Exercise directions: Give back an exact copy of the lines below, from the first through the line with "## Multiple Generation"; please stop there.
[Data listing Boundary: Start]
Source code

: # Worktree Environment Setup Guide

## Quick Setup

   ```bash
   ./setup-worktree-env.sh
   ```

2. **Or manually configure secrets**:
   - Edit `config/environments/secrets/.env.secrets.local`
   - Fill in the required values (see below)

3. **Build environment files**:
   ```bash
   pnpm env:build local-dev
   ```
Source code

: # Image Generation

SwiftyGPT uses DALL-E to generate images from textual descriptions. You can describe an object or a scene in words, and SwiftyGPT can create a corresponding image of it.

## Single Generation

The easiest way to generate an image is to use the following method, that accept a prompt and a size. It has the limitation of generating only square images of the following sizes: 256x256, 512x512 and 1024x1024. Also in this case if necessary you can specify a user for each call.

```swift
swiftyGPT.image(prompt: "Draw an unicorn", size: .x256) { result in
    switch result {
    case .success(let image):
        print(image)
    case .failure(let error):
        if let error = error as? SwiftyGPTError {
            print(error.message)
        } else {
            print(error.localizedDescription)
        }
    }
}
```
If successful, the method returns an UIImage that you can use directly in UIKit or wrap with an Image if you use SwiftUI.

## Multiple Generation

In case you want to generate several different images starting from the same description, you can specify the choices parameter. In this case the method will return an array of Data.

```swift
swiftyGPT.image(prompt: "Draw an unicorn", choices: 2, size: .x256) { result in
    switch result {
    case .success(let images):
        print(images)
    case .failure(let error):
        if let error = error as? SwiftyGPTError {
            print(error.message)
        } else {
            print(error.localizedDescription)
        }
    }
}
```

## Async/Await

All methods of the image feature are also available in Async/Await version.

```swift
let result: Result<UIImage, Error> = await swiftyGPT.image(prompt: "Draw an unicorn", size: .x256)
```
[Data listing Boundary: End]
Finished exercise:
Source code

: # Worktree Environment Setup Guide

## Quick Setup

   ```bash
   ./setup-worktree-env.sh
   ```

2. **Or manually configure secrets**:
   - Edit `config/environments/secrets/.env.secrets.local`
   - Fill in the required values (see below)

3. **Build environment files**:
   ```bash
   pnpm env:build local-dev
   ```
Source code

: # Image Generation

SwiftyGPT uses DALL-E to generate images from textual descriptions. You can describe an object or a scene in words, and SwiftyGPT can create a corresponding image of it.

## Single Generation

The easiest way to generate an image is to use the following method, that accept a prompt and a size. It has the limitation of generating only square images of the following sizes: 256x256, 512x512 and 1024x1024. Also in this case if necessary you can specify a user for each call.

```swift
swiftyGPT.image(prompt: "Draw an unicorn", size: .x256) { result in
    switch result {
    case .success(let image):
        print(image)
    case .failure(let error):
        if let error = error as? SwiftyGPTError {
            print(error.message)
        } else {
            print(error.localizedDescription)
        }
    }
}
```
If successful, the method returns an UIImage that you can use directly in UIKit or wrap with an Image if you use SwiftUI.

## Multiple Generation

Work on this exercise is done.